When i disabled “forceGuaranteedRollup” with Single dimension ingestion spec,
i get below error.

Failed to submit task: Cannot construct instance of org.apache.druid.indexing.common.task.batch.parallel.ParallelIndexTuningConfig, problem: DynamicPartitionsSpec must be used for best-effort rollup at [Source:

It sounds like Druid does not support single ingestion for incremental loading. I could not understand the rationale behind it. Still incremental load can move the rows to existing segments for perfect rollup. I am wondering is this row movement operation too much expensive? Is there any configuration to override this behaviour?

Thank you very much.

Jay

While I research this problem, can you give us a higher level view of what you are trying to do? Is it like a SCD, where each time the value changes, you add a new column, and in this case, it is monthly that the value changes?

It is not SCD actually. It is a dataset not a dimension. some of the recent data (last 2 months) in the dataset could be changed every day.
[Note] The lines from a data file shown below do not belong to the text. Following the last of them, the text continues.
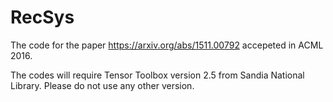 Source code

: # RecSys
The code for the paper https://arxiv.org/abs/1511.00792 accepeted in ACML 2016.

The codes will require Tensor Toolbox version 2.5 from Sandia National Library. Please do not use any other version. 

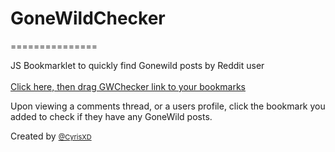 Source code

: <h1>GoneWildChecker</h1>
===============

JS Bookmarklet to quickly find Gonewild posts by Reddit user<br /><br />
[Click here, then drag GWChecker link to your bookmarks](http://eguru.co.nz/GWChecker/GWChecker.html)


Upon viewing a comments thread, or a users profile, click the bookmark you added to check if they have any GoneWild posts.

Created by <a style="font-size:11px;" href="http://www.twitter.com/CyrisXD">@CyrisXD</a>
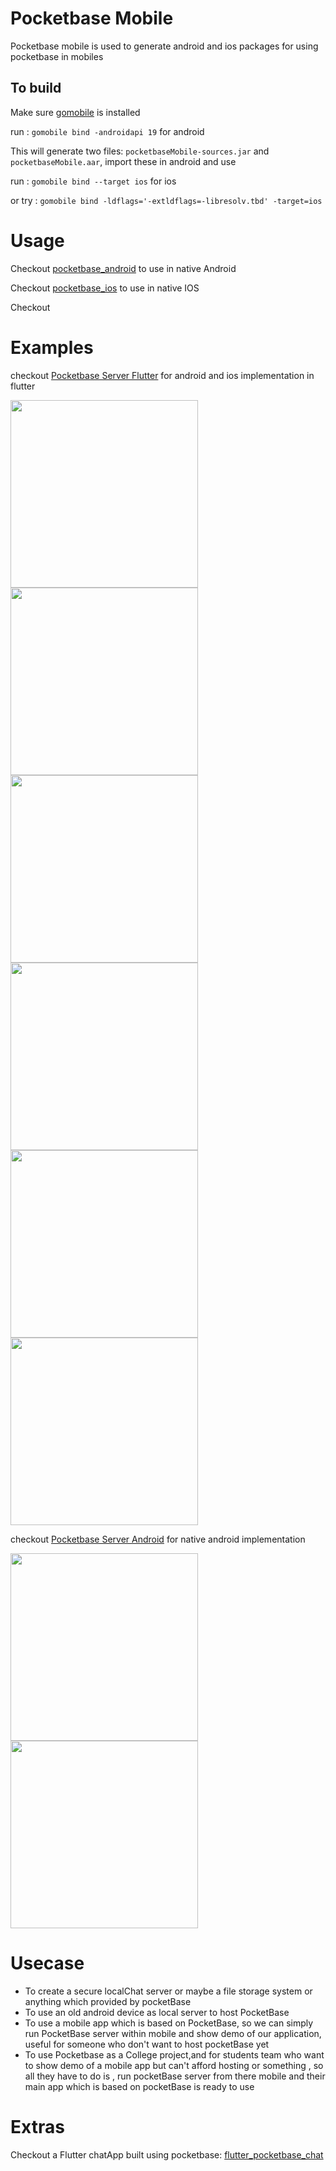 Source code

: # Pocketbase Mobile

Pocketbase mobile is used to generate android and ios packages for using pocketbase in mobiles


## To build

Make sure [gomobile](https://pkg.go.dev/golang.org/x/mobile/cmd/gomobile) is installed 

run :  `gomobile bind -androidapi 19` for android

This will generate two files: `pocketbaseMobile-sources.jar` and `pocketbaseMobile.aar`, import these in android and use

run : `gomobile bind --target ios` for ios

or try : `gomobile bind -ldflags='-extldflags=-libresolv.tbd' -target=ios`

# Usage

Checkout [pocketbase_android](https://github.com/rohitsangwan01/pocketbase_android) to use in native Android
 
Checkout [pocketbase_ios](https://github.com/rohitsangwan01/pocketbase_ios) to use in native IOS


Checkout 

# Examples


checkout [Pocketbase Server Flutter](https://github.com/rohitsangwan01/pocketbase_server_flutter) for android and ios implementation in flutter

<img src="https://github.com/rohitsangwan01/pocketbase_server_flutter/assets/59526499/7d20a2a4-0df7-4f2a-90bf-2577289e0f7e" height="300">
<img src="https://github.com/rohitsangwan01/pocketbase_server_flutter/assets/59526499/370c007d-51c3-45a9-928c-1287c8def0d3" height="300">
<img src="https://github.com/rohitsangwan01/pocketbase_server_flutter/assets/59526499/657a6e4c-8431-4f49-b29d-a0f599524f6c" height="300">
<img src="https://github.com/rohitsangwan01/pocketbase_server_flutter/assets/59526499/4ecd5f1c-ae2b-4406-a10d-0d9ae3e9900e" height="300">
<img src="https://github.com/rohitsangwan01/pocketbase_mobile/assets/59526499/5ec533af-1b6f-4c79-afd8-e3e65e2d55a1" height="300">
<img src="https://github.com/rohitsangwan01/pocketbase_server_flutter/assets/59526499/f58f7f5e-d3d0-4328-a8be-f5cf12e15cdb" height="300">

checkout [Pocketbase Server Android](https://github.com/rohitsangwan01/pocketbase_server_android_example) for native android implementation

<img src="https://github.com/rohitsangwan01/pocketbase_mobile/assets/59526499/ff2c277a-bc9e-456c-b089-42fd264f61e3" height="300">
<img src="https://github.com/rohitsangwan01/pocketbase_mobile/assets/59526499/93b668c8-600f-4232-b2bb-3562ccbde32e" height="300">

# Usecase

- To create a secure localChat server or maybe a file storage system or anything which provided by pocketBase
- To use an old android device as local server to host PocketBase
- To use a mobile app which is based on PocketBase, so we can simply run PocketBase server within mobile and show demo of our application, useful for someone who don't want to host pocketBase yet
- To use Pocketbase as a College project,and for students team who want to show demo of a mobile app but can't afford hosting or something , so all they have to do is , run pocketBase server from there mobile and their main app which is based on pocketBase is ready to use

# Extras

Checkout a Flutter chatApp built using pocketbase: [flutter_pocketbase_chat](https://github.com/rohitsangwan01/flutter_pocketbase_chat)


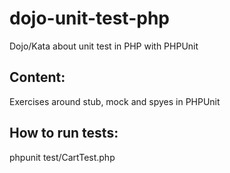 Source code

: dojo-unit-test-php
==================

Dojo/Kata about unit test in PHP with PHPUnit

Content:
--------

Exercises around stub, mock and spyes in PHPUnit

How to run tests:
-----------------
phpunit test/CartTest.php

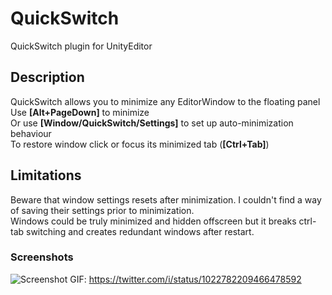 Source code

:# QuickSwitch
QuickSwitch plugin for UnityEditor
## Description
QuickSwitch allows you to minimize any EditorWindow to the floating panel  
Use **[Alt+PageDown]** to minimize  
Or use **[Window/QuickSwitch/Settings]** to set up auto-minimization behaviour  
To restore window click or focus its minimized tab (**[Ctrl+Tab]**)
## Limitations
Beware that window settings resets after minimization. I couldn't find a way of saving their settings prior to minimization.  
Windows could be truly minimized and hidden offscreen but it breaks ctrl-tab switching and creates redundant windows after restart.  
### Screenshots
![Screenshot](/img/screenshot.jpg?raw=true "Screenshot")
GIF: https://twitter.com/i/status/1022782209466478592
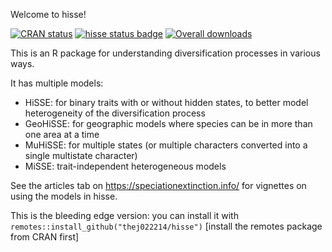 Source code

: Welcome to hisse!

<!-- badges: start -->
[![CRAN status](https://www.r-pkg.org/badges/version/hisse)](https://CRAN.R-project.org/package=hisse)
[![hisse status badge](https://phylotastic.r-universe.dev/badges/hisse)](https://phylotastic.r-universe.dev/hisse)
[![Overall downloads](https://cranlogs.r-pkg.org/badges/grand-total/hisse)](https://cranlogs.r-pkg.org/badges/grand-total/hisse)
<!-- badges: end -->

This is an R package for understanding diversification processes in various ways.

It has multiple models: 

* HiSSE: for binary traits with or without hidden states, to better model heterogeneity of the diversification process
* GeoHiSSE: for geographic models where species can be in more than one area at a time
* MuHiSSE: for multiple states (or multiple characters converted into a single multistate character)
* MiSSE: trait-independent heterogeneous models

See the articles tab on https://speciationextinction.info/ for vignettes on using the models in hisse.

This is the bleeding edge version: you can install it with `remotes::install_github("thej022214/hisse")` [install the remotes package from CRAN first]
Hence before ingesting we drop segments for last 2 months and append last months data suing apendExisting=True

Regards,
Jay

According to the tutorial:
https://druid.apache.org/docs/latest/tutorials/tutorial-update-data.html#append-to-the-data

The data will be grouped together at query time. Any reason to not want to use the DyanmicParitioning.

I am still not quite clear on exactly what type of situation you are looking to avoid by doing this.

One possible workaround would be to ingest with dynamic partitioning, then run a compaction using single-dimension, and forceGuaranteedRollup, if that works. To answer one of your original questions, on ingestion, new segments can be added, but existing segments aren’t re-written. Compaction will read and re-write the segments, and can do better rollups.

Also, some of this behavior may be different in recent versions - I don’t know which version you’re using. Eg, for Imply, I believe Imply-3.4 contains some improvements. I’m not sure whether they’re also in OSS druid, offhand, and don’t have all the details. Just mentioning in case you want to look into it.